Goal of the exercise: What you return should match the records below exactly.

== == ==

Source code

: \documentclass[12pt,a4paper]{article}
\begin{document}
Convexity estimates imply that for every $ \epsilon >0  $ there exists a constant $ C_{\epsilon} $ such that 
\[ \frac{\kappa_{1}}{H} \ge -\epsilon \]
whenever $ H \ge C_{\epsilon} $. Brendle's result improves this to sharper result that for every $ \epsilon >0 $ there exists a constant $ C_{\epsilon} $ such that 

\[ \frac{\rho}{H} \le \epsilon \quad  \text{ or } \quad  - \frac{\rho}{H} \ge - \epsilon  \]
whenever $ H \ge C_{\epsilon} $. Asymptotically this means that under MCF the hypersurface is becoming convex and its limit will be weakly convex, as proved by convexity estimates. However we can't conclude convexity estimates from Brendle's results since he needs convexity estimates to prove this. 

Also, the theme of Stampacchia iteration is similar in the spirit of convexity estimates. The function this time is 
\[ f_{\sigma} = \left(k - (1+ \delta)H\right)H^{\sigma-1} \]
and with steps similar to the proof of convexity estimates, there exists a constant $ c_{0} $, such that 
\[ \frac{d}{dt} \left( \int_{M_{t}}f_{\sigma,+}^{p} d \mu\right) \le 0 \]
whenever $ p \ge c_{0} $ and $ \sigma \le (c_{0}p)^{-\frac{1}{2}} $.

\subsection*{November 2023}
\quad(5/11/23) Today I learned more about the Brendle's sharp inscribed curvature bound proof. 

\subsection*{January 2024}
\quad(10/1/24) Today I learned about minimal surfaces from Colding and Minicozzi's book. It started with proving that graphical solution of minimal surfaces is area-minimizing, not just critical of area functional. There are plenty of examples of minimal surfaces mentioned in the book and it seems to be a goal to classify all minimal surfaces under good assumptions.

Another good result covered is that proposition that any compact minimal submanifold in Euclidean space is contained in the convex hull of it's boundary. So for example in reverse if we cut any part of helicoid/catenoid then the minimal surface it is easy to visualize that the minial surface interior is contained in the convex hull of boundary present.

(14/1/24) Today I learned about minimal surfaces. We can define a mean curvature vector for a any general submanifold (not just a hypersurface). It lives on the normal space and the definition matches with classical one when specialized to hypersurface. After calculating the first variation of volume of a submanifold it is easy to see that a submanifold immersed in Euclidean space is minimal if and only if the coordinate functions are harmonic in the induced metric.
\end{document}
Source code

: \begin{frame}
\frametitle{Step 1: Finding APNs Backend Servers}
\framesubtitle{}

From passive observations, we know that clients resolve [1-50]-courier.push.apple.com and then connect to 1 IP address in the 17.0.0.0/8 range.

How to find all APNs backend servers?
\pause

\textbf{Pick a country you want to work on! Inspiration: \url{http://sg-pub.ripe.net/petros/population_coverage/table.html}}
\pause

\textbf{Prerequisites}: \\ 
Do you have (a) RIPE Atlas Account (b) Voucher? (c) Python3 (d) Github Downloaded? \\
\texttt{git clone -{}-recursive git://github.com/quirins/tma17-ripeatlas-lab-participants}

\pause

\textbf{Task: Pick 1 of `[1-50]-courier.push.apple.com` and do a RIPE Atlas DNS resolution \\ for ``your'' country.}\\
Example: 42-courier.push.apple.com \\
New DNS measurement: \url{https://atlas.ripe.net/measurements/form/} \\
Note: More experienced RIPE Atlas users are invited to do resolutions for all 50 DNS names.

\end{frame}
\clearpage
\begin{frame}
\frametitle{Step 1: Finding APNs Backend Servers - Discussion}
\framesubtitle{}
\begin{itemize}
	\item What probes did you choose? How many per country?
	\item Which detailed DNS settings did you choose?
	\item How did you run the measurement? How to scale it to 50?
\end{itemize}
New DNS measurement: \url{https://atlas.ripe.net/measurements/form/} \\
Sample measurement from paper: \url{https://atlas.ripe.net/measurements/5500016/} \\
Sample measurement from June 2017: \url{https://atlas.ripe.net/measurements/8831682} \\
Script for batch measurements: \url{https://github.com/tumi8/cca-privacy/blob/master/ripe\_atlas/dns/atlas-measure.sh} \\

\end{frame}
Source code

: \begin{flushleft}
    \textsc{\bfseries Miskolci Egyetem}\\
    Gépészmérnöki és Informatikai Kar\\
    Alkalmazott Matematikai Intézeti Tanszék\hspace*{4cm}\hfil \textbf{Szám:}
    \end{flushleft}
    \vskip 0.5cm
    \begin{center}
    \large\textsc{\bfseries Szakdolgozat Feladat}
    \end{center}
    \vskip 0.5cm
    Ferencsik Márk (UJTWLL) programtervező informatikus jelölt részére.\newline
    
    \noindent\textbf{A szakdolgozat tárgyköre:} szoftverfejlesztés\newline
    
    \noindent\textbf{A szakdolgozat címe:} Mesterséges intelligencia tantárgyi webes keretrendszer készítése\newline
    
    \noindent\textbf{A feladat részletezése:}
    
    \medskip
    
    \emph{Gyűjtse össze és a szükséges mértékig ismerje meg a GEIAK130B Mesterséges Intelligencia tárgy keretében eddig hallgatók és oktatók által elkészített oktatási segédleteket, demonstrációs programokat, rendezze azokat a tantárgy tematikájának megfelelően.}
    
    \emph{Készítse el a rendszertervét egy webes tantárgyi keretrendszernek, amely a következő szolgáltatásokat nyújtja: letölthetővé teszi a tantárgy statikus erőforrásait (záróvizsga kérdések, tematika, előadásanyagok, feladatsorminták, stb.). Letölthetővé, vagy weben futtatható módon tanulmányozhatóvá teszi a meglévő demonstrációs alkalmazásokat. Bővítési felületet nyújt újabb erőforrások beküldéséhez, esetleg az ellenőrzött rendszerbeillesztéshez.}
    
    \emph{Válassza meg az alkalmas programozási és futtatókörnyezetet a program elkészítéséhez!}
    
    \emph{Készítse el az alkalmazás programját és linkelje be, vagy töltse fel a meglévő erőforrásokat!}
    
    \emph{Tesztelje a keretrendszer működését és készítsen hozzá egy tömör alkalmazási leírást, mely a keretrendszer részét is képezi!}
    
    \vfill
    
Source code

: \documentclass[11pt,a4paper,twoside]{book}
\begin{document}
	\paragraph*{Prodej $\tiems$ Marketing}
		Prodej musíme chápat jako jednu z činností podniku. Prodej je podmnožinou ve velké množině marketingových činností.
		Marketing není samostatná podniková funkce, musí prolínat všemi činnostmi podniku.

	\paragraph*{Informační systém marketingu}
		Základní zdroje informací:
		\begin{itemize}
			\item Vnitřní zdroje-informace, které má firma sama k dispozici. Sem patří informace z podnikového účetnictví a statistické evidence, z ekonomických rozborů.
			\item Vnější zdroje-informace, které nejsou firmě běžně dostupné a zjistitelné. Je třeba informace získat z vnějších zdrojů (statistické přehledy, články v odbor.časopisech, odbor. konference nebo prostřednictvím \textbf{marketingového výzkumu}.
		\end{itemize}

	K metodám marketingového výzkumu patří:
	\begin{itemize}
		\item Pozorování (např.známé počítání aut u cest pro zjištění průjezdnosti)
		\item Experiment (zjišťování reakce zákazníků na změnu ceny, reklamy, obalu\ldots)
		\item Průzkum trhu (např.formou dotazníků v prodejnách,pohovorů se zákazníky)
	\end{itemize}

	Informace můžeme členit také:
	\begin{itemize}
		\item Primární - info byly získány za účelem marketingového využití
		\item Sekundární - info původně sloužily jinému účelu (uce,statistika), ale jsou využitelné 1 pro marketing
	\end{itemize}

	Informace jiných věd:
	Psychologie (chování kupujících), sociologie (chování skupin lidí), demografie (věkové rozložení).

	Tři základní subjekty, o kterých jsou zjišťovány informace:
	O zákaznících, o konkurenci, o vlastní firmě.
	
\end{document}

== == ==

Solution to this exercise:
Source code

: \documentclass[12pt,a4paper]{article}
\begin{document}
Convexity estimates imply that for every $ \epsilon >0  $ there exists a constant $ C_{\epsilon} $ such that 
\[ \frac{\kappa_{1}}{H} \ge -\epsilon \]
whenever $ H \ge C_{\epsilon} $. Brendle's result improves this to sharper result that for every $ \epsilon >0 $ there exists a constant $ C_{\epsilon} $ such that 

\[ \frac{\rho}{H} \le \epsilon \quad  \text{ or } \quad  - \frac{\rho}{H} \ge - \epsilon  \]
whenever $ H \ge C_{\epsilon} $. Asymptotically this means that under MCF the hypersurface is becoming convex and its limit will be weakly convex, as proved by convexity estimates. However we can't conclude convexity estimates from Brendle's results since he needs convexity estimates to prove this. 

Also, the theme of Stampacchia iteration is similar in the spirit of convexity estimates. The function this time is 
\[ f_{\sigma} = \left(k - (1+ \delta)H\right)H^{\sigma-1} \]
and with steps similar to the proof of convexity estimates, there exists a constant $ c_{0} $, such that 
\[ \frac{d}{dt} \left( \int_{M_{t}}f_{\sigma,+}^{p} d \mu\right) \le 0 \]
whenever $ p \ge c_{0} $ and $ \sigma \le (c_{0}p)^{-\frac{1}{2}} $.

\subsection*{November 2023}
\quad(5/11/23) Today I learned more about the Brendle's sharp inscribed curvature bound proof. 

\subsection*{January 2024}
\quad(10/1/24) Today I learned about minimal surfaces from Colding and Minicozzi's book. It started with proving that graphical solution of minimal surfaces is area-minimizing, not just critical of area functional. There are plenty of examples of minimal surfaces mentioned in the book and it seems to be a goal to classify all minimal surfaces under good assumptions.

Another good result covered is that proposition that any compact minimal submanifold in Euclidean space is contained in the convex hull of it's boundary. So for example in reverse if we cut any part of helicoid/catenoid then the minimal surface it is easy to visualize that the minial surface interior is contained in the convex hull of boundary present.

(14/1/24) Today I learned about minimal surfaces. We can define a mean curvature vector for a any general submanifold (not just a hypersurface). It lives on the normal space and the definition matches with classical one when specialized to hypersurface. After calculating the first variation of volume of a submanifold it is easy to see that a submanifold immersed in Euclidean space is minimal if and only if the coordinate functions are harmonic in the induced metric.
\end{document}
Source code

: \begin{frame}
\frametitle{Step 1: Finding APNs Backend Servers}
\framesubtitle{}

From passive observations, we know that clients resolve [1-50]-courier.push.apple.com and then connect to 1 IP address in the 17.0.0.0/8 range.

How to find all APNs backend servers?
\pause

\textbf{Pick a country you want to work on! Inspiration: \url{http://sg-pub.ripe.net/petros/population_coverage/table.html}}
\pause

\textbf{Prerequisites}: \\ 
Do you have (a) RIPE Atlas Account (b) Voucher? (c) Python3 (d) Github Downloaded? \\
\texttt{git clone -{}-recursive git://github.com/quirins/tma17-ripeatlas-lab-participants}

\pause

\textbf{Task: Pick 1 of `[1-50]-courier.push.apple.com` and do a RIPE Atlas DNS resolution \\ for ``your'' country.}\\
Example: 42-courier.push.apple.com \\
New DNS measurement: \url{https://atlas.ripe.net/measurements/form/} \\
Note: More experienced RIPE Atlas users are invited to do resolutions for all 50 DNS names.

\end{frame}
\clearpage
\begin{frame}
\frametitle{Step 1: Finding APNs Backend Servers - Discussion}
\framesubtitle{}
\begin{itemize}
	\item What probes did you choose? How many per country?
	\item Which detailed DNS settings did you choose?
	\item How did you run the measurement? How to scale it to 50?
\end{itemize}
New DNS measurement: \url{https://atlas.ripe.net/measurements/form/} \\
Sample measurement from paper: \url{https://atlas.ripe.net/measurements/5500016/} \\
Sample measurement from June 2017: \url{https://atlas.ripe.net/measurements/8831682} \\
Script for batch measurements: \url{https://github.com/tumi8/cca-privacy/blob/master/ripe\_atlas/dns/atlas-measure.sh} \\

\end{frame}
Source code

: \begin{flushleft}
    \textsc{\bfseries Miskolci Egyetem}\\
    Gépészmérnöki és Informatikai Kar\\
    Alkalmazott Matematikai Intézeti Tanszék\hspace*{4cm}\hfil \textbf{Szám:}
    \end{flushleft}
    \vskip 0.5cm
    \begin{center}
    \large\textsc{\bfseries Szakdolgozat Feladat}
    \end{center}
    \vskip 0.5cm
    Ferencsik Márk (UJTWLL) programtervező informatikus jelölt részére.\newline
    
    \noindent\textbf{A szakdolgozat tárgyköre:} szoftverfejlesztés\newline
    
    \noindent\textbf{A szakdolgozat címe:} Mesterséges intelligencia tantárgyi webes keretrendszer készítése\newline
    
    \noindent\textbf{A feladat részletezése:}
    
    \medskip
    
    \emph{Gyűjtse össze és a szükséges mértékig ismerje meg a GEIAK130B Mesterséges Intelligencia tárgy keretében eddig hallgatók és oktatók által elkészített oktatási segédleteket, demonstrációs programokat, rendezze azokat a tantárgy tematikájának megfelelően.}
    
    \emph{Készítse el a rendszertervét egy webes tantárgyi keretrendszernek, amely a következő szolgáltatásokat nyújtja: letölthetővé teszi a tantárgy statikus erőforrásait (záróvizsga kérdések, tematika, előadásanyagok, feladatsorminták, stb.). Letölthetővé, vagy weben futtatható módon tanulmányozhatóvá teszi a meglévő demonstrációs alkalmazásokat. Bővítési felületet nyújt újabb erőforrások beküldéséhez, esetleg az ellenőrzött rendszerbeillesztéshez.}
    
    \emph{Válassza meg az alkalmas programozási és futtatókörnyezetet a program elkészítéséhez!}
    
    \emph{Készítse el az alkalmazás programját és linkelje be, vagy töltse fel a meglévő erőforrásokat!}
    
    \emph{Tesztelje a keretrendszer működését és készítsen hozzá egy tömör alkalmazási leírást, mely a keretrendszer részét is képezi!}
    
    \vfill
    
Source code

: \documentclass[11pt,a4paper,twoside]{book}
\begin{document}
	\paragraph*{Prodej $\tiems$ Marketing}
		Prodej musíme chápat jako jednu z činností podniku. Prodej je podmnožinou ve velké množině marketingových činností.
		Marketing není samostatná podniková funkce, musí prolínat všemi činnostmi podniku.

	\paragraph*{Informační systém marketingu}
		Základní zdroje informací:
		\begin{itemize}
			\item Vnitřní zdroje-informace, které má firma sama k dispozici. Sem patří informace z podnikového účetnictví a statistické evidence, z ekonomických rozborů.
			\item Vnější zdroje-informace, které nejsou firmě běžně dostupné a zjistitelné. Je třeba informace získat z vnějších zdrojů (statistické přehledy, články v odbor.časopisech, odbor. konference nebo prostřednictvím \textbf{marketingového výzkumu}.
		\end{itemize}

	K metodám marketingového výzkumu patří:
	\begin{itemize}
		\item Pozorování (např.známé počítání aut u cest pro zjištění průjezdnosti)
		\item Experiment (zjišťování reakce zákazníků na změnu ceny, reklamy, obalu\ldots)
		\item Průzkum trhu (např.formou dotazníků v prodejnách,pohovorů se zákazníky)
	\end{itemize}

	Informace můžeme členit také:
	\begin{itemize}
		\item Primární - info byly získány za účelem marketingového využití
		\item Sekundární - info původně sloužily jinému účelu (uce,statistika), ale jsou využitelné 1 pro marketing
	\end{itemize}

	Informace jiných věd:
	Psychologie (chování kupujících), sociologie (chování skupin lidí), demografie (věkové rozložení).

	Tři základní subjekty, o kterých jsou zjišťovány informace:
	O zákaznících, o konkurenci, o vlastní firmě.
	
\end{document}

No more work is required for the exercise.